TASK TO COMPLETE
Verbatim output, no pictures: the lines from the beginning of the material through the line with "- **📊 访问量统计**：Busuanzi在线实时统计，无需后端支持", both ends kept.

INPUT DATA
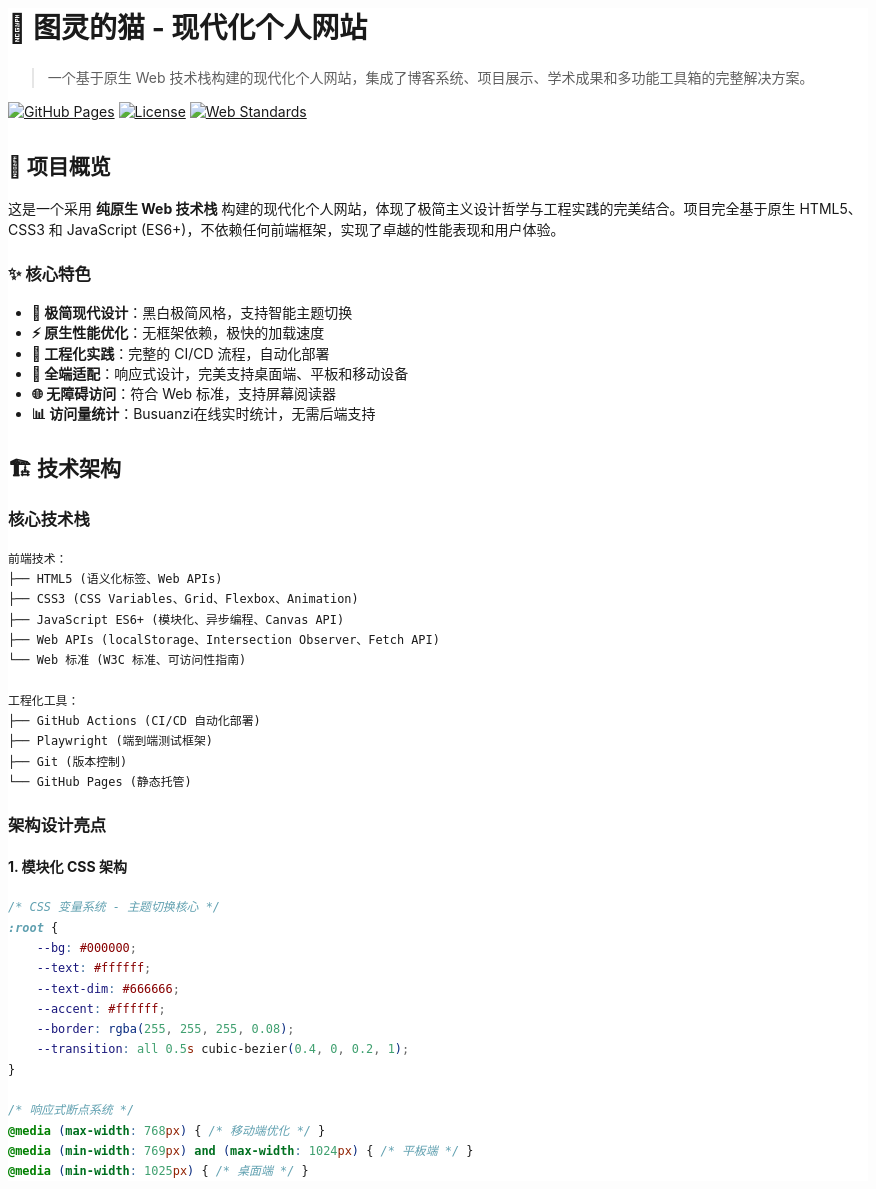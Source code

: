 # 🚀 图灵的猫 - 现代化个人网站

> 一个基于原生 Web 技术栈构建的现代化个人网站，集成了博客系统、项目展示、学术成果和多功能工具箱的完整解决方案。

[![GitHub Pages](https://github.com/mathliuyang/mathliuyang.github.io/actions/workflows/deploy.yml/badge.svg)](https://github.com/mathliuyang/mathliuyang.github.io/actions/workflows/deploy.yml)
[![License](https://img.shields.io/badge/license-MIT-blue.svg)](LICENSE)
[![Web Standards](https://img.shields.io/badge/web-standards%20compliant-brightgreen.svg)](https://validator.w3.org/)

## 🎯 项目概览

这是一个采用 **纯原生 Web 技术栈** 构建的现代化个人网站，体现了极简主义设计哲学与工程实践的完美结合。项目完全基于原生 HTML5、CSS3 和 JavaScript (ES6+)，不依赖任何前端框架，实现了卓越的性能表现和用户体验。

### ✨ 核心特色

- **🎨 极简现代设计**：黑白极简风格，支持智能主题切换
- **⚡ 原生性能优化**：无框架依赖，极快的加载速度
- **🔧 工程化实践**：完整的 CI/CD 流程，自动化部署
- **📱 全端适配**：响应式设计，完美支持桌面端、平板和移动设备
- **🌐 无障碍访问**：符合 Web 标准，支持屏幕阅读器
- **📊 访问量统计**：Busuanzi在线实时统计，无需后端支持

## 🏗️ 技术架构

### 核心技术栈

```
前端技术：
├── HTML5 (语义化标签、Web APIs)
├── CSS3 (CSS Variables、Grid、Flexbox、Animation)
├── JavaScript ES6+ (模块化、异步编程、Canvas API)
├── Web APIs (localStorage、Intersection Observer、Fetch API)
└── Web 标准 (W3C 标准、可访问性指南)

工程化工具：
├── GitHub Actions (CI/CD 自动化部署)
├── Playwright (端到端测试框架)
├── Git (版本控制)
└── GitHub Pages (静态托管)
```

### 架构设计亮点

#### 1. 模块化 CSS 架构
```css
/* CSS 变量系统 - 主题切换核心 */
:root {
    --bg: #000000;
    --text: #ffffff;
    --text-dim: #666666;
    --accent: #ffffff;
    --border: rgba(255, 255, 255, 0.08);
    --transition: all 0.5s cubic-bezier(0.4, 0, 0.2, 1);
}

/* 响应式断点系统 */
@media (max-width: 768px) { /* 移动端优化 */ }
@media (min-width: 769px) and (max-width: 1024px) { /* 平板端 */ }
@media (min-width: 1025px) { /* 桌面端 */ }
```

RESULT
Source code

: # 🚀 图灵的猫 - 现代化个人网站

> 一个基于原生 Web 技术栈构建的现代化个人网站，集成了博客系统、项目展示、学术成果和多功能工具箱的完整解决方案。

[![GitHub Pages](https://github.com/mathliuyang/mathliuyang.github.io/actions/workflows/deploy.yml/badge.svg)](https://github.com/mathliuyang/mathliuyang.github.io/actions/workflows/deploy.yml)
[![License](https://img.shields.io/badge/license-MIT-blue.svg)](LICENSE)
[![Web Standards](https://img.shields.io/badge/web-standards%20compliant-brightgreen.svg)](https://validator.w3.org/)

## 🎯 项目概览

这是一个采用 **纯原生 Web 技术栈** 构建的现代化个人网站，体现了极简主义设计哲学与工程实践的完美结合。项目完全基于原生 HTML5、CSS3 和 JavaScript (ES6+)，不依赖任何前端框架，实现了卓越的性能表现和用户体验。

### ✨ 核心特色

- **🎨 极简现代设计**：黑白极简风格，支持智能主题切换
- **⚡ 原生性能优化**：无框架依赖，极快的加载速度
- **🔧 工程化实践**：完整的 CI/CD 流程，自动化部署
- **📱 全端适配**：响应式设计，完美支持桌面端、平板和移动设备
- **🌐 无障碍访问**：符合 Web 标准，支持屏幕阅读器
- **📊 访问量统计**：Busuanzi在线实时统计，无需后端支持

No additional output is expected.